In March 2026, two of the largest foreign holders of U.S. debt, Japan and China, significantly reduced their U.S. Treasury holdings.
This move was driven by distinct, yet interconnected, pressures. For Japan, the primary driver was its currency. The Japanese yen weakened dramatically, breaching the critical 160 per U.S. dollar level. To prevent a further slide, Japanese authorities intervened in the currency market by buying yen. To fund these massive interventions, they sold their most liquid foreign asset: U.S. Treasury bonds. This is a classic defensive maneuver to stabilize a currency, but it directly leads to a reduction in Treasury holdings.
China's reduction, on the other hand, appears to be part of a longer-term strategic shift. Reports suggest that Beijing has been advising its banks to limit their exposure to U.S. debt. This policy is likely motivated by a desire to manage risks associated with geopolitical tensions and potential U.S. sanctions. By gradually decreasing its reliance on U.S. assets, China aims to insulate its financial system from external pressures.
Overlaying these individual country actions was a challenging global market environment. Escalating conflict in the Middle East caused oil prices to spike, which in turn reignited inflation fears in the United States. In response, U.S. 10-year Treasury yields climbed from around 4.0% to over 4.6%. It's important to understand what this means: as interest rates (yields) rise, the price of existing bonds falls. This created substantial valuation losses for all bondholders, including foreign governments. A significant portion of the reported drop in holdings was not from active selling but from the simple fact that the bonds they already held were worth less.
This highlights a crucial nuance in the data. The headline numbers can be misleading if not viewed in context. The reduction is a combination of Japan's active selling for currency defense, China's strategic reduction, and market-driven valuation losses.
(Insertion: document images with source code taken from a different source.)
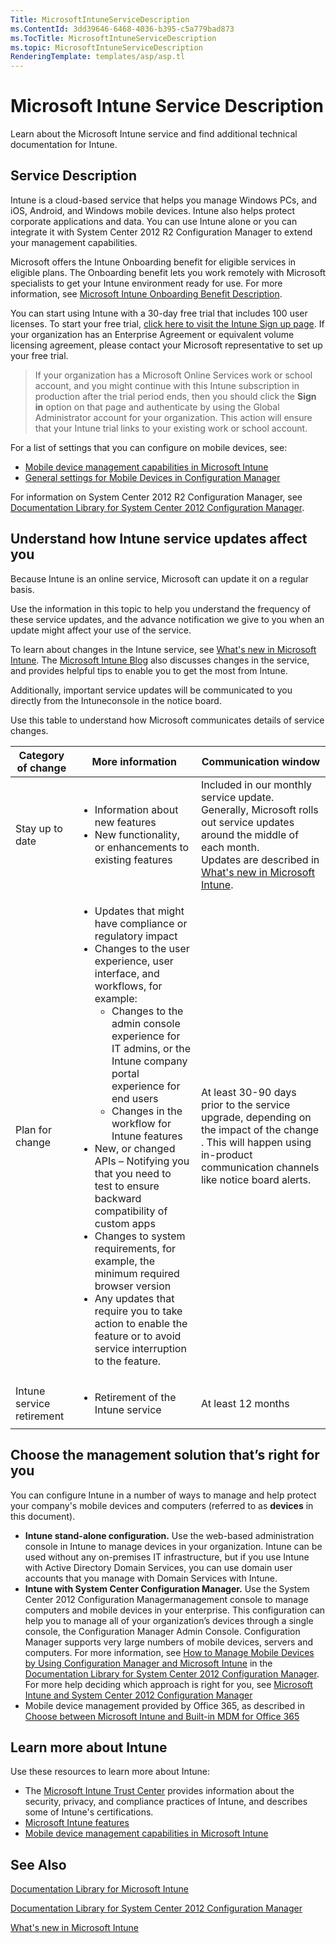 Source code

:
 ```yaml
---
Title: MicrosoftIntuneServiceDescription
ms.ContentId: 3dd39646-6468-4036-b395-c5a779bad873
ms.TocTitle: MicrosoftIntuneServiceDescription
ms.topic: MicrosoftIntuneServiceDescription
RenderingTemplate: templates/asp/asp.tl
---
```


# Microsoft Intune Service Description

Learn about the Microsoft Intune service and find additional technical documentation for Intune.

## Service Description
Intune is a cloud-based service that helps you manage Windows PCs, and iOS, Android, and Windows mobile devices. Intune also helps protect corporate applications and data. You can use Intune alone or you can integrate it with System Center 2012 R2 Configuration Manager to extend your management capabilities.

Microsoft offers the Intune Onboarding benefit for eligible services in eligible plans. The Onboarding benefit lets you work remotely with Microsoft specialists to get your Intune environment ready for use. For more information, see [Microsoft Intune Onboarding Benefit Description](http://go.microsoft.com/fwlink/?LinkId=619281).

You can start using Intune with a 30-day free trial that includes 100 user licenses. To start your free trial, [click here to visit the Intune Sign up page](http://aka.ms/TryMSIntune). If your organization has an Enterprise Agreement or equivalent volume licensing agreement, please contact your Microsoft representative to set up your free trial.

> If your organization has a Microsoft Online Services work or school account, and you might continue with this Intune subscription in production after the trial period ends, then you should click the **Sign in** option on that page and authenticate by using the Global Administrator account for your organization. This action will ensure that your Intune trial links to your existing work or school account.

For a list of settings that you can configure on mobile devices, see:

- [Mobile device management capabilities in Microsoft Intune](MicrosoftIntuneServiceDescription.md)
- [General settings for Mobile Devices in Configuration Manager](http://msdn.microsoft.com/en-us/library/cb4ee476-cb7d-444e-87af-7bd1c8e0b103)

For information on System Center 2012 R2 Configuration Manager, see [Documentation Library for System Center 2012 Configuration Manager](http://msdn.microsoft.com/en-us/library/33b7b516-2d32-4e55-bd79-ed7d3ea37162).

## <a name="BKMK_Servupdate"></a>Understand how Intune service updates affect you
Because Intune is an online service, Microsoft can update it on a regular basis.

Use the information in this topic to help you understand the frequency of these service updates, and the advance notification we give to you when an update might affect your use of the service.

To learn about changes in the  Intune service, see [What's new in Microsoft Intune](MicrosoftIntuneServiceDescription.md). The [Microsoft Intune Blog](http://blogs.technet.com/b/microsoftintune/) also discusses changes in the service, and provides helpful tips to enable you to get the most from  Intune.

Additionally, important service updates will be communicated to you directly from the Intuneconsole in the notice board.

Use this table to understand how Microsoft communicates details of service changes.



|Category of change|More information|Communication window|
|------------------|----------------|--------------------|
|Stay up to date|<ul><li>Information about new features</li><li>New functionality, or enhancements to existing features</li></ul>|Included in our monthly service update. Generally, Microsoft rolls out service updates around the middle of each month.<br />Updates are described in  [What's new in Microsoft Intune](MicrosoftIntuneServiceDescription.md).|
|Plan for change|<ul><li>Updates that might have compliance or regulatory impact</li><li>Changes to the user experience, user interface, and workflows, for example:<ul><li>Changes to the admin console experience for IT admins, or the Intune company portal experience for end users</li><li>Changes in the workflow for Intune features</li></ul></li><li>New, or changed APIs – Notifying you that you need to test to ensure backward compatibility of custom apps</li><li>Changes to system requirements, for example, the minimum required browser version</li><li>Any updates that require you to take action to enable the feature or to avoid service interruption to the feature.</li></ul>|At least 30-90 days prior to the service upgrade, depending on the impact of the change . This will happen using in-product communication channels like notice board alerts.|
|Intune service retirement|<ul><li>Retirement of the Intune service</li></ul>|At least 12 months|

## <a name="WIT_Cho"></a>Choose the management solution that’s right for you
You can configure Intune in a number of ways to manage and help protect your company's mobile devices and computers (referred to as **devices** in this document).


- **Intune stand-alone configuration.** Use the web-based administration console in Intune to manage devices in your organization. Intune can be used without any on-premises IT infrastructure, but if you use Intune with Active Directory Domain Services, you can use domain user accounts that you manage with Domain Services with Intune.
- **Intune with System Center Configuration Manager.** Use the System Center 2012 Configuration Managermanagement console to manage computers and mobile devices in your enterprise. This configuration can help you to manage all of your organization’s devices through a single console, the Configuration Manager Admin Console. Configuration Manager supports very large numbers of mobile devices, servers and computers. For more information, see [How to Manage Mobile Devices by Using Configuration Manager and Microsoft Intune](http://go.microsoft.com/fwlink/?LinkID=271118) in the [Documentation Library for System Center 2012 Configuration Manager](http://msdn.microsoft.com/en-us/library/33b7b516-2d32-4e55-bd79-ed7d3ea37162).  For more help deciding which approach is right for you, see [Microsoft Intune and System Center 2012 Configuration Manager](MicrosoftIntuneServiceDescription.md)
- Mobile device management provided by Office 365, as described in [Choose between Microsoft Intune and Built-in MDM for Office 365](MicrosoftIntuneServiceDescription.md)

## Learn more about Intune
Use these resources to learn more about Intune:


- The [Microsoft Intune Trust Center](http://www.microsoft.com/en-us/server-cloud/products/intune-trust-center/) provides information about the security, privacy, and compliance practices of Intune, and describes some of Intune's certifications.
- [Microsoft Intune features](MicrosoftIntuneServiceDescription.md)
- [Mobile device management capabilities in Microsoft Intune](MicrosoftIntuneServiceDescription.md)

## See Also
[Documentation Library for Microsoft Intune](MicrosoftIntuneServiceDescription.md)

[Documentation Library for System Center 2012 Configuration Manager](http://msdn.microsoft.com/en-us/library/33b7b516-2d32-4e55-bd79-ed7d3ea37162)

[What's new in Microsoft Intune](MicrosoftIntuneServiceDescription.md)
Furthermore, China's true holdings are notoriously difficult to pinpoint from the official U.S. Treasury International Capital (TIC) data, as it often holds securities through custodians in other countries like Belgium and Luxembourg, obscuring the ultimate owner.
- Glossary -
- U.S. Treasury International Capital (TIC) Data: A monthly report from the U.S. Treasury that tracks the flows of financial assets into and out of the United States, including foreign holdings of U.S. securities.
- Valuation Loss: A decrease in the market value of an asset. For bonds, when market interest rates rise, the value of existing bonds with lower fixed interest rates falls.
- Currency Intervention: An action taken by a central bank to influence the value of its currency in the foreign exchange market, typically by buying or selling its own currency.